Deloitte, for example, launched an initiative for parents returning to the workforce that provided active support for agile working and clear statements around the acceptability of working from home when possible.
Companies should consider the types of flexible working that exist, including jobs shares, homeworking, part-time roles and annualised hours, and decide what is the best fit for their business. Once these key decisions are made, engagement should start at the individual level so everyone knows what their role is, Ms Hodgson says.
Manager mindset needs to establish flexibility as default
Though it can be challenging, especially when working directly with clients to tight deadlines, it’s worth remembering that all firms face the same issues.
Even in unusually hard-to-adapt situations, there can be a solution, says Duncan Brown, head of human resources consultancy at the Institute for Employment Studies. But beware of untrained line managers being a barrier to adoption, he adds.
“Flexibility should be the default position; in other words, the manager has to argue why the employee cannot have it. It’s about not having a fixed mindset,” Mr Brown says.
He suggests an organisation should segment the workforce into those who want predictable pay and hours, and those who want to prioritise adaptability.

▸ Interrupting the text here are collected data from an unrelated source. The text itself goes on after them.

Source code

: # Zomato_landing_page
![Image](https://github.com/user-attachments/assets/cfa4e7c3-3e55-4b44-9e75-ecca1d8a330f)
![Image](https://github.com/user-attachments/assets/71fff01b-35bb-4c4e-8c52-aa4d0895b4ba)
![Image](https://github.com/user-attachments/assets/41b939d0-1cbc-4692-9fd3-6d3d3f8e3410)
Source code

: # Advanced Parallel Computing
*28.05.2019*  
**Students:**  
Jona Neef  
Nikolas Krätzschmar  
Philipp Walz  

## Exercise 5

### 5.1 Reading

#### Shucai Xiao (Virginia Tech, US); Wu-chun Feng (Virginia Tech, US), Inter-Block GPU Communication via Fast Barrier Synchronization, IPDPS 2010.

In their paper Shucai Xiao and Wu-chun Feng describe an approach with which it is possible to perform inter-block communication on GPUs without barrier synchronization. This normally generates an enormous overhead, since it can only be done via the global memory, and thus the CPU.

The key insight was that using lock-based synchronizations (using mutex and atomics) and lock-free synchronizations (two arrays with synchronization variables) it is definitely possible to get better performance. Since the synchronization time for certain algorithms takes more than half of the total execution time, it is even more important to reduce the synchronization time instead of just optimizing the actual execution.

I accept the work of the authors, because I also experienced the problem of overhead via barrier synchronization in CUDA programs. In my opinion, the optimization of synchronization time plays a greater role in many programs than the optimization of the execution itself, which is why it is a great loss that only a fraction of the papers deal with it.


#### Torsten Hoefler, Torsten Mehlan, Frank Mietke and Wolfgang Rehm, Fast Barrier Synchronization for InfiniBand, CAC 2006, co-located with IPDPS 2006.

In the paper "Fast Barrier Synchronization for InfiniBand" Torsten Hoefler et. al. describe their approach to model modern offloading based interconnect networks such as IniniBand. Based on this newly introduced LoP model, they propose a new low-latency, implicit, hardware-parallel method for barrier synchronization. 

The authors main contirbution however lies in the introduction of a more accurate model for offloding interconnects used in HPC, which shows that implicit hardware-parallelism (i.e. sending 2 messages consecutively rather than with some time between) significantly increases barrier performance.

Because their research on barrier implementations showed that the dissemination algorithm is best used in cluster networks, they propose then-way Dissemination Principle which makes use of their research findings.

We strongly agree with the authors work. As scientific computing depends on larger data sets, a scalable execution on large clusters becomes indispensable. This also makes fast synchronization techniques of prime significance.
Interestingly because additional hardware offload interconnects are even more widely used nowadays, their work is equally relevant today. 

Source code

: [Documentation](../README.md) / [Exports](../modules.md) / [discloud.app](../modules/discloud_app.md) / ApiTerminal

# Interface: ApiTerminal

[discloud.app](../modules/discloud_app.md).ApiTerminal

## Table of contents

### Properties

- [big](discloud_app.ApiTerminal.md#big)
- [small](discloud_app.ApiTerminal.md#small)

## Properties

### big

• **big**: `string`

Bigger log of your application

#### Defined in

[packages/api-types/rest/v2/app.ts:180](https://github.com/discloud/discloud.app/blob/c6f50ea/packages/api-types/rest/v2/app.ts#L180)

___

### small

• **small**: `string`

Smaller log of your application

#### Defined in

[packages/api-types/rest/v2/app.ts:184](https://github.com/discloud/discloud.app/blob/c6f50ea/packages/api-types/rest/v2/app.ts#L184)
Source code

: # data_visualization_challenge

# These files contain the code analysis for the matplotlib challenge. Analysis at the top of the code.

Recruiters must also be willing to promote flexible working
This can be advantageous to both the employer and the employee. For example, Manon DeFelice, chief executive and founder of Inkwell, a recruitment network aimed at finding flexible executive placements for parents, says offering flexibility as part of the compensation package can provide access to talent companies could not otherwise afford.
For example, Inkwell placed a chief financial officer at technology startup Paddle8 on a four-day week. When the company matured and was sold, she went to tech unicorn Giphy, which matched her flexible package, and where she worked while the company was raising millions in investment.
“When you are compensating someone in this way, you are paying them for their performance, not just to be present all the time,” says Ms DeFelice.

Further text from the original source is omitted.